File contents vary only by length, so the file contents can be given as a single number in the logs.

There are three types of error possible:

ClientSimulator thinks a file exists on disk, but it doesn't; “missing delete event”
ClientSimulator does not know about a file that exists on disk; “missing add event”
ClientSimulator knows about a file that exists on disk, but has not read it after it was updated, meaning it has a wrong value for its contents/length; “missing modify event”

Example data race

An example sequence of file operations that can cause a data race is moving a directory then making further modifications inside it. The OS events report the “new” directory but not its contents, so DirectoryWatcher has to list the contents. The list results and the OS events from subsequent operations can give contradictory information about the same file, with no way to know which is more recent and so correct. The implementations created with the help of these tests aim to detect such ambiguity and resolve it by polling again after the event arrives.

Standalone tests

The end to end tests that run on CI include a series of seeded pseudorandom file operation batches and a set of hardcoded tests that were derived from interesting random runs. These guard against common data races.

But, they don't run for long enough on CI to give high confidence that there are no data races.

So, when making changes that might affect data races it is recommended to run a longer “standalone” end to end test run. This should be done on whichever platform(s) are affected, Windows, Mac and/or Linux, by running the end to end test multiple times in parallel and overnight.

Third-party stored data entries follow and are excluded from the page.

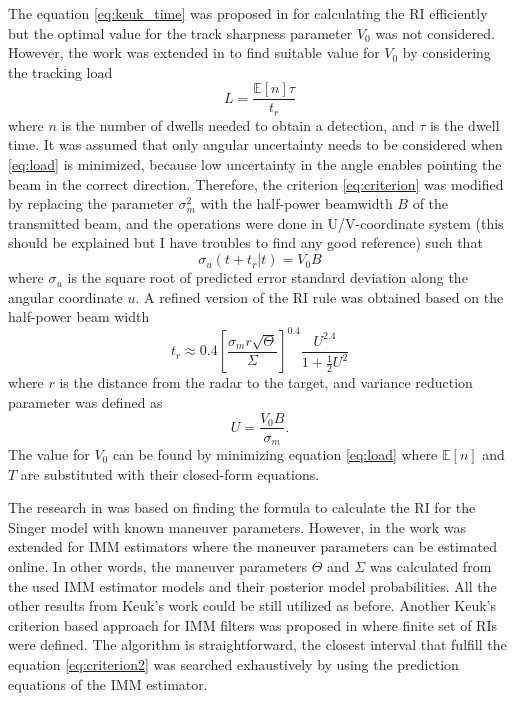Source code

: \documentclass[english, 12pt, a4paper, elec, utf8, a-1b, online]{aaltothesis}
\newcommand{\E}[1]{\mathbb{E}\left[ #1 \right]}
\begin{document}
The equation \eqref{eq:keuk_time} was proposed in \cite{Keuk1975} for calculating the RI efficiently but the optimal value for the track sharpness parameter $V_0$ was not considered.
However, the work was extended in \cite{vanKeuk1993} to find suitable value for $V_0$ by considering the tracking load
\begin{equation}\label{eq:load}
    L = \frac{\E{n} \tau}{t_r}
\end{equation}
where $n$ is the number of dwells needed to obtain a detection, and $\tau$ is the dwell time.
It was assumed that only angular uncertainty needs to be considered when \eqref{eq:load} is minimized, 
because low uncertainty in the angle enables pointing the beam in the correct direction.
Therefore, the criterion \eqref{eq:criterion} was modified by replacing the parameter $\sigma_m^2$ with the half-power beamwidth $B$ of the transmitted beam, and the operations were done in U/V-coordinate system {\color{red}(this should be explained but I have troubles to find any good reference)} such that
\begin{equation} \label{eq:criterion2}
    \sigma_u(t + t_r | t) = V_0 B
\end{equation}
where $\sigma_u$ is the square root of predicted error standard deviation along the angular coordinate $u$. 
A refined version of the RI rule was obtained based on the half-power beam width
\begin{equation}\label{eq:van_keuk_revisited}
    t_r \approx 0.4 \left[ \frac{\sigma_m r \sqrt{\Theta}}{\Sigma} \right]^{0.4} \frac{U^{2.4}}{1+\frac{1}{2}U^2}
\end{equation}
where $r$ is the distance from the radar to the target, and variance reduction parameter was defined as
\begin{equation}
    U = \frac{V_0 B}{\sigma_m}.
\end{equation}
The value for $V_0$ can be found by minimizing equation \eqref{eq:load} where $\E{n}$ and $T$ are substituted with their closed-form equations.

The research in \cite{Keuk1975, vanKeuk1993} was based on finding the formula to calculate the RI for the Singer model with known maneuver parameters.
However, in \cite{Shin1995} the work was extended for IMM estimators where the maneuver parameters can be estimated online.
In other words, the maneuver parameters $\Theta$ and $\Sigma$ was calculated from the used IMM estimator models and their posterior model probabilities.
All the other results from Keuk's work could be still utilized as before.
Another Keuk's criterion based approach for IMM filters was proposed in \cite{Daeipour1994} where finite set of RIs were defined.
The algorithm is straightforward, the closest interval that fulfill the equation \eqref{eq:criterion2} was searched exhaustively by using the prediction equations of the IMM estimator.
\end{document}

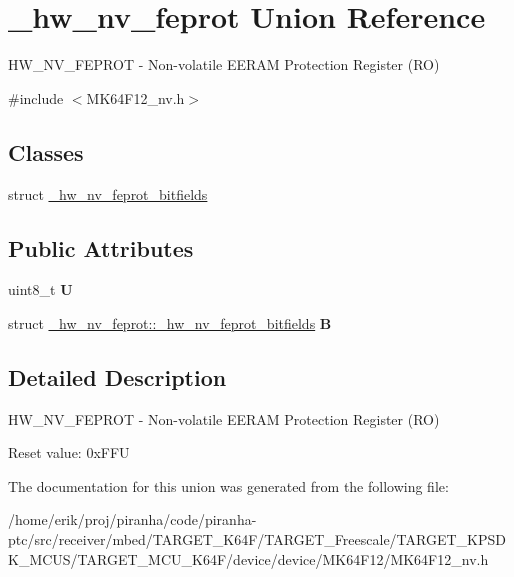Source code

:\hypertarget{union__hw__nv__feprot}{}\section{\+\_\+hw\+\_\+nv\+\_\+feprot Union Reference}
\label{union__hw__nv__feprot}


H\+W\+\_\+\+N\+V\+\_\+\+F\+E\+P\+R\+OT -\/ Non-\/volatile E\+E\+R\+AM Protection Register (RO)  




{\ttfamily \#include $<$M\+K64\+F12\+\_\+nv.\+h$>$}

\subsection*{Classes}
\begin{DoxyCompactItemize}
\item 
struct \hyperlink{struct__hw__nv__feprot_1_1__hw__nv__feprot__bitfields}{\+\_\+hw\+\_\+nv\+\_\+feprot\+\_\+bitfields}
\end{DoxyCompactItemize}
\subsection*{Public Attributes}
\begin{DoxyCompactItemize}
\item 
uint8\+\_\+t {\bfseries U}\hypertarget{union__hw__nv__feprot_a6baddcd3f84942c05999af3685f94b1c}{}\label{union__hw__nv__feprot_a6baddcd3f84942c05999af3685f94b1c}

\item 
struct \hyperlink{struct__hw__nv__feprot_1_1__hw__nv__feprot__bitfields}{\+\_\+hw\+\_\+nv\+\_\+feprot\+::\+\_\+hw\+\_\+nv\+\_\+feprot\+\_\+bitfields} {\bfseries B}\hypertarget{union__hw__nv__feprot_ab807a855011a1902ceccff480240a1ee}{}\label{union__hw__nv__feprot_ab807a855011a1902ceccff480240a1ee}

\end{DoxyCompactItemize}


\subsection{Detailed Description}
H\+W\+\_\+\+N\+V\+\_\+\+F\+E\+P\+R\+OT -\/ Non-\/volatile E\+E\+R\+AM Protection Register (RO) 

Reset value\+: 0x\+F\+FU 

The documentation for this union was generated from the following file\+:\begin{DoxyCompactItemize}
\item 
/home/erik/proj/piranha/code/piranha-\/ptc/src/receiver/mbed/\+T\+A\+R\+G\+E\+T\+\_\+\+K64\+F/\+T\+A\+R\+G\+E\+T\+\_\+\+Freescale/\+T\+A\+R\+G\+E\+T\+\_\+\+K\+P\+S\+D\+K\+\_\+\+M\+C\+U\+S/\+T\+A\+R\+G\+E\+T\+\_\+\+M\+C\+U\+\_\+\+K64\+F/device/device/\+M\+K64\+F12/M\+K64\+F12\+\_\+nv.\+h\end{DoxyCompactItemize}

# Launch in multiple terminals, enough to use 100% CPU.
dart test/directory_watcher/end_to_end_test_runner.dart random

# Or on Linux, install `parallel` and use that to run any number in parallel.
parallel --ungroup --halt now,done=1 \
    -j 100 ::: \
    $(for i in (seq 1 100); do echo 'dart test/directory_watcher/end_to_end_test_runner.dart'; end)

Run in this way the test runs until it hits a failure. If it does, it prints a link to a log which shows a combination of file operations F, watcher internals W and the events seen by the ClientSimulator marked C. It also prints the seed of the failure, which can be used to run the same pseudorandom batch of file operations to see if the exact same failure can be reproduced:

dart test/directory_watcher/end_to_end_test_runner.dart seed 42

Another way to rerun the exact same sequence of operations that failed is to copy the failure log into end_to_end_tests.dart as a test case. Only the lines that are file operations marked with F are needed. Then run:

dart test/directory_watcher/end_to_end_test_runner.dart replay <test name>

If a failure can be reproduced in this way then you can try removing irrelevant-seeming parts of the log until you have a minimal repro case. Note that a file operation that can't be carried out, for example a move into a directory that does not exist, is silently skipped over and does nothing.

False negatives

The standalone end to end tests have one known “false negative” issue, which is that very occasionally and under heavy load the test might not wait long enough before deciding that ClientWatcher has incorrect state. This can be noticed in the failure log if all the wrong tracking is about file events at the end of the run, and with no watcher log entries afterwards. Such failures can be ignored.

TODO(davidmorgan): detect this automatically and wait longer instead of failing the test.